There are plenty such apps out there. I have no affiliation with them, but I like one called PhotoPills that has an augmented reality view of the Milky Way superimposed on the landscape in front of you, with whatever time/date you select. I’m sure there are others that do something similar, but either way, I recommend a Milky Way tracking app to make your life a bit easier.

Milky Way Augmented Reality in Photopills

Other Apps (3/4)

There are so many other potentially useful apps for Milky Way photography that it can be hard to keep track. You’ll want a good weather app that shows cloud cover details; I use a free one called Astrospheric. For deep-sky astrophotography, there are plenty of apps which show where to find particular details in the sky. I can’t say I’m very impressed with any of the ones I’ve tried, but I use two called Star Chart and Star Walk 2 that are passably good. And then I’d recommend PhotoPills a second time because of its information about the moon and meteor showers, plus specific features for calculating star trails. It’s a $10 app, though, while the others are free.

Milky Way just after Sunset
NIKON Z 7 + NIKKOR Z 14-30mm f/4 S @ 15mm, ISO 1600, 25 seconds, f/4.0

Sequator or Starry Landscape Stacker (3/4)

As much as I like using a star tracker to capture maximum image quality at night, there’s a method I like even more – image averaging. With the proper software, you can load multiple photos of the Milky Way to be averaged together, a process which drastically reduces noise and improves image quality.

The two best options are Sequator (Windows) and Starry Landscape Stacker (Mac), which align the stars before averaging your photos. They keep the foreground and all other stationary objects in the photo untouched. It’s similar in image quality to using a star tracker, at least for most uses.

This sort of software is why I’m comfortable using an f/4 lens (the Nikon Z 14-30mm f/4) as my primary Milky Way photography lens these days.
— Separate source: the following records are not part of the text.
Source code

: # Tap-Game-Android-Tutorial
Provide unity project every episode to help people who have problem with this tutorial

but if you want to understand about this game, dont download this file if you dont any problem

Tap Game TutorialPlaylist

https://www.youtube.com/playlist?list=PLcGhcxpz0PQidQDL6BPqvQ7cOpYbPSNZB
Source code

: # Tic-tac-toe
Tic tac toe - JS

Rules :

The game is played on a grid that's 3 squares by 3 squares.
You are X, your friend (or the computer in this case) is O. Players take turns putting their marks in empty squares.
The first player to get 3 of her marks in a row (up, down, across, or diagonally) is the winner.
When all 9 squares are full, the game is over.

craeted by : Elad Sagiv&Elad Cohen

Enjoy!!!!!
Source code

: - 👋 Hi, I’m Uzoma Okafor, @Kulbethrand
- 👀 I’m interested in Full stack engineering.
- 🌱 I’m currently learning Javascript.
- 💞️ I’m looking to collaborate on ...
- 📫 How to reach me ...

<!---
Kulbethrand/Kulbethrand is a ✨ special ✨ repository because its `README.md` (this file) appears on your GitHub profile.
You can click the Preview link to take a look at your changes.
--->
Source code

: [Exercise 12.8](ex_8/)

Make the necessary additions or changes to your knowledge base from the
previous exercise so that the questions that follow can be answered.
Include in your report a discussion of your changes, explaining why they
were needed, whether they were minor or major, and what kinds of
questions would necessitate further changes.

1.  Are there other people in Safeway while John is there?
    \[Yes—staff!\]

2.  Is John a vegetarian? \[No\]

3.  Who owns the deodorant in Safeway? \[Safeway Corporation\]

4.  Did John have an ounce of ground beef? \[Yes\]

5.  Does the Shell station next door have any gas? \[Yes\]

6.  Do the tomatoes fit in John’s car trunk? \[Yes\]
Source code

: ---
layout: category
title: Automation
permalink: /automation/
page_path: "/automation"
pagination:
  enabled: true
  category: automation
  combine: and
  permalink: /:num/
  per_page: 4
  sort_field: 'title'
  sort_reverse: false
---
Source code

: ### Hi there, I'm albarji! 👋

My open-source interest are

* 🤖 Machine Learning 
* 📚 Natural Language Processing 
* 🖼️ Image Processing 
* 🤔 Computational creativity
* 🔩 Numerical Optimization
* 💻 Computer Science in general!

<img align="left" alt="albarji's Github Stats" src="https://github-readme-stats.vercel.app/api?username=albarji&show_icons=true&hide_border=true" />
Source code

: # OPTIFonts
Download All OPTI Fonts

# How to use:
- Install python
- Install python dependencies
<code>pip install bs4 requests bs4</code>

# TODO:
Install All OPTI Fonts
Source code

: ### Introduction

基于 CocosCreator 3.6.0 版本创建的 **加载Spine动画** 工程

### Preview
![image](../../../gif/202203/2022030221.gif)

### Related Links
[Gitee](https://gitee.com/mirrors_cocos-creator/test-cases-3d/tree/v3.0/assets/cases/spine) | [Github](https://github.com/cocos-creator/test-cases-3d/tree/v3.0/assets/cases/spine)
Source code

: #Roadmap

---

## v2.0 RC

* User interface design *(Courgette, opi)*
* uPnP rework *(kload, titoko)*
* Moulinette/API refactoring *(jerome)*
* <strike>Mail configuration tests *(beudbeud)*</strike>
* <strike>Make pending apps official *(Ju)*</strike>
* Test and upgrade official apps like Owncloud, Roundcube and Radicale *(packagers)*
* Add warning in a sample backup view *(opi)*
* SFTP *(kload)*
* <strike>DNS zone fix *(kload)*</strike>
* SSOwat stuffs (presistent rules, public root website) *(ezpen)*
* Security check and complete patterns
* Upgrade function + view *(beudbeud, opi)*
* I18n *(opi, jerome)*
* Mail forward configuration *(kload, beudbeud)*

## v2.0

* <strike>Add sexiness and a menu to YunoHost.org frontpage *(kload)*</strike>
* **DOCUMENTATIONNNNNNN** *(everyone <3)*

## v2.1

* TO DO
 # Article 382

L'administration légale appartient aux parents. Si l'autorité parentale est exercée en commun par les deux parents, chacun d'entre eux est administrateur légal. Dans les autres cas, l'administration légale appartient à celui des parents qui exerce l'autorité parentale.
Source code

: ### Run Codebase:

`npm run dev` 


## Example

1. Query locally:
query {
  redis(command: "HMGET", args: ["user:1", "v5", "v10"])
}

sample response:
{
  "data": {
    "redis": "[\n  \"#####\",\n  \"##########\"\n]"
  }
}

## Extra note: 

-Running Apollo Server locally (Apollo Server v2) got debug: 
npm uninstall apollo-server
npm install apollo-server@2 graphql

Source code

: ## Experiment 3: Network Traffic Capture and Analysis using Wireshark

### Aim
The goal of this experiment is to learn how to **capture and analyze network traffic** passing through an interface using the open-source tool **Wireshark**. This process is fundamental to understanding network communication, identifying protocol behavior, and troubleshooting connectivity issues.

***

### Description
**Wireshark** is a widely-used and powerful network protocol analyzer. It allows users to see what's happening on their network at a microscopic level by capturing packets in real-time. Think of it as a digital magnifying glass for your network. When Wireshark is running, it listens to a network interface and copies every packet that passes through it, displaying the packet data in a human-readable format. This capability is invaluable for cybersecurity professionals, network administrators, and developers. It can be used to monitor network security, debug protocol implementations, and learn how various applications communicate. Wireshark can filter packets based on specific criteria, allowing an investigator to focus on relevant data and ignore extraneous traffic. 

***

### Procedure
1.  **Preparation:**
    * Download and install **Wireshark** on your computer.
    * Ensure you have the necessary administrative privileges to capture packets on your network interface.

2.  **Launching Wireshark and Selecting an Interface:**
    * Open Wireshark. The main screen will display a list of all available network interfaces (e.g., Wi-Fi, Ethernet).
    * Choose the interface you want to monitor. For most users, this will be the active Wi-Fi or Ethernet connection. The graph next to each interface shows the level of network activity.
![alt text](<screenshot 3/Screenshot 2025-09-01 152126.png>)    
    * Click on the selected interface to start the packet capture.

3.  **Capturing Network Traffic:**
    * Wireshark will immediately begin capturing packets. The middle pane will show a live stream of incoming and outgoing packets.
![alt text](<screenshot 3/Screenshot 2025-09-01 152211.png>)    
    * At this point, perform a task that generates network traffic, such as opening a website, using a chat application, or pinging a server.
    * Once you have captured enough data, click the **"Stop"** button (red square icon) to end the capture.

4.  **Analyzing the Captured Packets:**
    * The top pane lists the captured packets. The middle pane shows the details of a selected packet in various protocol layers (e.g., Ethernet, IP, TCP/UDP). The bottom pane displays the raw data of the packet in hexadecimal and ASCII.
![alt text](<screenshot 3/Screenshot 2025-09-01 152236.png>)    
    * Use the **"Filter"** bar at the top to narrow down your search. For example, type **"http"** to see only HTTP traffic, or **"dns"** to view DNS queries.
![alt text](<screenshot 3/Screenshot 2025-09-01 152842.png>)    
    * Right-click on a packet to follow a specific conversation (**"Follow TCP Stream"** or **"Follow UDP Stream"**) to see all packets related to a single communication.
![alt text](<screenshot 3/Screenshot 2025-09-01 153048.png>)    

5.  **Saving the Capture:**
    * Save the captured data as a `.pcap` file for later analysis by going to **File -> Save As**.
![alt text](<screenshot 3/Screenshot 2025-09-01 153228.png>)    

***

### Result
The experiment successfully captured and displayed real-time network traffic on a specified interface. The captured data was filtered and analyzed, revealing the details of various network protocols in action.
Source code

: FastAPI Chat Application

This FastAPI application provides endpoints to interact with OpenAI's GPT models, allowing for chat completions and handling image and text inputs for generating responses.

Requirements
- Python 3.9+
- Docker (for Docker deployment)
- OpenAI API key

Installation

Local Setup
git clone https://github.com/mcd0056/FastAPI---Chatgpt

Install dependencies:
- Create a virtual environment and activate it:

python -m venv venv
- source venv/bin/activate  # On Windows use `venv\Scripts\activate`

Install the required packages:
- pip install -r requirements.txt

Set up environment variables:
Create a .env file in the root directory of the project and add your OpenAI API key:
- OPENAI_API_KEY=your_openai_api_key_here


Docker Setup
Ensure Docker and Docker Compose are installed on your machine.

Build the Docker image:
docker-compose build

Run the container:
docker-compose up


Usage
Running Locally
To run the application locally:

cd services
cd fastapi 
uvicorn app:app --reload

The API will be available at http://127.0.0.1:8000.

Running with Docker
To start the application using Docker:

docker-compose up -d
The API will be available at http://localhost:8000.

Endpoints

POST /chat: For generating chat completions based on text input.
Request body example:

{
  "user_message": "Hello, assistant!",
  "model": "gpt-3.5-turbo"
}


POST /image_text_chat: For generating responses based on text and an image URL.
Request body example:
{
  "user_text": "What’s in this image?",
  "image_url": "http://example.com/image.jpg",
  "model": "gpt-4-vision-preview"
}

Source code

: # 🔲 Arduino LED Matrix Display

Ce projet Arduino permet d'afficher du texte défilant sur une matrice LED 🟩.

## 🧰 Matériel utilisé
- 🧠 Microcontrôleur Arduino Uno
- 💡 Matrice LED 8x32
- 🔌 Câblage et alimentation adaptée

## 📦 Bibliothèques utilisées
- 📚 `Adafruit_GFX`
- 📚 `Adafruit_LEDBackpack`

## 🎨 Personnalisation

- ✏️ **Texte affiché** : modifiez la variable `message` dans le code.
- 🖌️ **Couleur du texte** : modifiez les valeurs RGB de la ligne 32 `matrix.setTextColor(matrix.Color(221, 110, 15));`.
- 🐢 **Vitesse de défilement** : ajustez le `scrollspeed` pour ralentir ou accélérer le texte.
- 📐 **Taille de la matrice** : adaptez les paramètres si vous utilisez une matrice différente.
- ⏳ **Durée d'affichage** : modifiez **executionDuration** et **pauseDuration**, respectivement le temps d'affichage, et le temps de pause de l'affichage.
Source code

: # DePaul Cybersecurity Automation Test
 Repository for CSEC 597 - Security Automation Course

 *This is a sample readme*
It’s also allowed me to get dramatic improvements to my depth of field at night, as you can see in the photo below, where I was able to use f/8 and take 33 photos to average:

Image Averaging Milky Way Final
NIKON Z 6 + 20mm f/1.8 @ 20mm. 33 frames, each at ISO 51200, 25 seconds, f/8.0

A single photo with the same depth of field looks like this, completely unusable:

Image Averaging Individual Photo Night Sky
NIKON Z 6 + 20mm f/1.8 @ 20mm, ISO 51200, 25 seconds, f/8.0

You can also use image averaging to take telephoto images very easily, either to enlarge the core of the Milky Way or to show off other astronomical phenomena, like the comet Neowise that showed up last year:

Comet Neowise Zoomed in
NIKON Z 7 + 105mm f/2.8 @ 105mm, 53 images, each at ISO 16,000, 3 seconds, f/2.8

For what it’s worth, you can also take image averaged photos of deep-sky objects (or even use a combination of image averaging and a star tracker) to get very high levels of image quality. If you don’t have a foreground in your photo, the best software options are DeepSkyStacker (Windows) and Lynkeos (Mac), both of which are free. Again, I have no affiliation with any of these, and there may be others out there that are similarly good – just sharing what I’ve used.

Topaz Denoise or Similar (3/4)

The last step of Milky Way photography is the post-processing phase. There’s a lot of noise in most Milky Way photos, so a good noise reduction product is very helpful. I generally just use Lightroom’s noise reduction, but not because it’s better than other software out there. It’s not; it’s just convenient. To get top quality, I recommend downloading Topaz Denoise or some similar artificial intelligence noise reduction software.

Conclusion

I hope this article helped you figure out what gear you need for Milky Way photography! If there’s anything I overlooked, let me know in the comments below. This is what I use for my own Milky Way photos, but there are so many advanced directions you can go if you’re interested in this genre – everything up to dedicated telescopes for deep-sky astrophotography, or even specialized cameras for photographing other planets in the Solar System. The sky is, quite literally, the limit.